Exercise details:
Which lines of the entries contain the word "repo"? Please list them.

(Records drawn from a dataset)

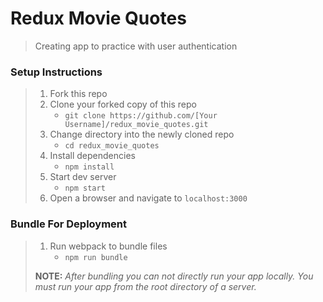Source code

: # Redux Movie Quotes

> Creating app to practice with user authentication

### Setup Instructions

> 1. Fork this repo
> 1. Clone your forked copy of this repo
>    - `git clone https://github.com/[Your Username]/redux_movie_quotes.git`
> 1. Change directory into the newly cloned repo
>    - `cd redux_movie_quotes`
> 1. Install dependencies 
>    - `npm install`
> 1. Start dev server
>    - `npm start`
> 1. Open a browser and navigate to `localhost:3000`

### Bundle For Deployment

> 1. Run webpack to bundle files
>    - `npm run bundle`
> 
> **NOTE:** *After bundling you can not directly run your app locally. You must run your app from the root directory of a server.*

Expected output:
> 1. Fork this repo
> 1. Clone your forked copy of this repo
> 1. Change directory into the newly cloned repo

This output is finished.